• REQUIREMENT:
A full, exact copy of the listing is needed, with images omitted.
__________________________________________________
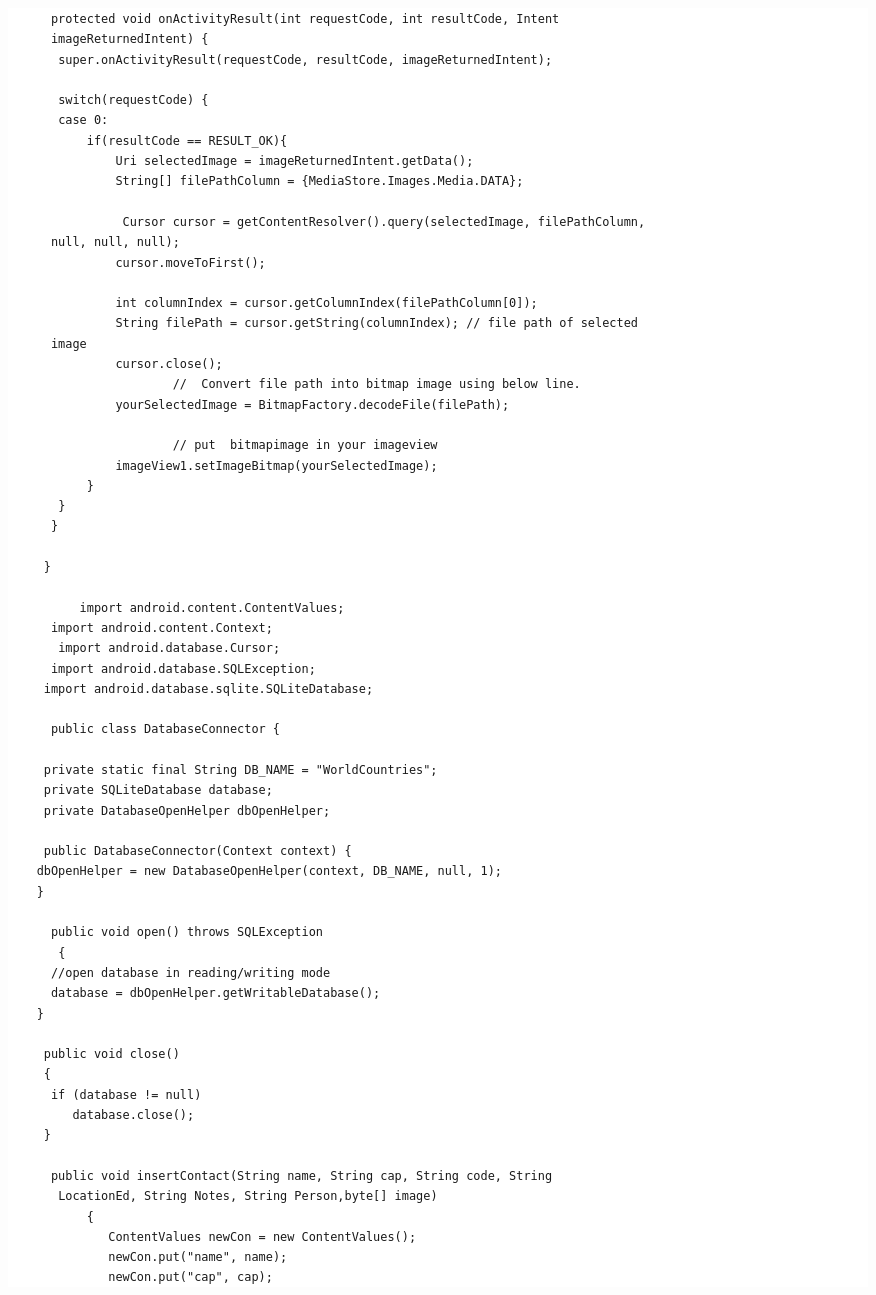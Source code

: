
 ```
      protected void onActivityResult(int requestCode, int resultCode, Intent  
      imageReturnedIntent) {
       super.onActivityResult(requestCode, resultCode, imageReturnedIntent);

       switch(requestCode) {
       case 0:
           if(resultCode == RESULT_OK){
               Uri selectedImage = imageReturnedIntent.getData();
               String[] filePathColumn = {MediaStore.Images.Media.DATA};

                Cursor cursor = getContentResolver().query(selectedImage, filePathColumn,  
      null, null, null);
               cursor.moveToFirst();

               int columnIndex = cursor.getColumnIndex(filePathColumn[0]);
               String filePath = cursor.getString(columnIndex); // file path of selected  
      image
               cursor.close();
                       //  Convert file path into bitmap image using below line.
               yourSelectedImage = BitmapFactory.decodeFile(filePath);

                       // put  bitmapimage in your imageview
               imageView1.setImageBitmap(yourSelectedImage);
           }
       }
      }

     }

          import android.content.ContentValues;
      import android.content.Context;
       import android.database.Cursor;
      import android.database.SQLException;
     import android.database.sqlite.SQLiteDatabase;

      public class DatabaseConnector {

     private static final String DB_NAME = "WorldCountries";
     private SQLiteDatabase database;
     private DatabaseOpenHelper dbOpenHelper;

     public DatabaseConnector(Context context) {
    dbOpenHelper = new DatabaseOpenHelper(context, DB_NAME, null, 1);
    }

      public void open() throws SQLException 
       {
      //open database in reading/writing mode
      database = dbOpenHelper.getWritableDatabase();
    } 

     public void close() 
     {
      if (database != null)
         database.close();
     }       

      public void insertContact(String name, String cap, String code, String  
       LocationEd, String Notes, String Person,byte[] image) 
           {
              ContentValues newCon = new ContentValues();
              newCon.put("name", name);
              newCon.put("cap", cap);
```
__________________________________________________
• TASK RESULT:
Source code

:
 ```
      protected void onActivityResult(int requestCode, int resultCode, Intent  
      imageReturnedIntent) {
       super.onActivityResult(requestCode, resultCode, imageReturnedIntent);

       switch(requestCode) {
       case 0:
           if(resultCode == RESULT_OK){
               Uri selectedImage = imageReturnedIntent.getData();
               String[] filePathColumn = {MediaStore.Images.Media.DATA};

                Cursor cursor = getContentResolver().query(selectedImage, filePathColumn,  
      null, null, null);
               cursor.moveToFirst();

               int columnIndex = cursor.getColumnIndex(filePathColumn[0]);
               String filePath = cursor.getString(columnIndex); // file path of selected  
      image
               cursor.close();
                       //  Convert file path into bitmap image using below line.
               yourSelectedImage = BitmapFactory.decodeFile(filePath);

                       // put  bitmapimage in your imageview
               imageView1.setImageBitmap(yourSelectedImage);
           }
       }
      }

     }

          import android.content.ContentValues;
      import android.content.Context;
       import android.database.Cursor;
      import android.database.SQLException;
     import android.database.sqlite.SQLiteDatabase;

      public class DatabaseConnector {

     private static final String DB_NAME = "WorldCountries";
     private SQLiteDatabase database;
     private DatabaseOpenHelper dbOpenHelper;

     public DatabaseConnector(Context context) {
    dbOpenHelper = new DatabaseOpenHelper(context, DB_NAME, null, 1);
    }

      public void open() throws SQLException 
       {
      //open database in reading/writing mode
      database = dbOpenHelper.getWritableDatabase();
    } 

     public void close() 
     {
      if (database != null)
         database.close();
     }       

      public void insertContact(String name, String cap, String code, String  
       LocationEd, String Notes, String Person,byte[] image) 
           {
              ContentValues newCon = new ContentValues();
              newCon.put("name", name);
              newCon.put("cap", cap);
```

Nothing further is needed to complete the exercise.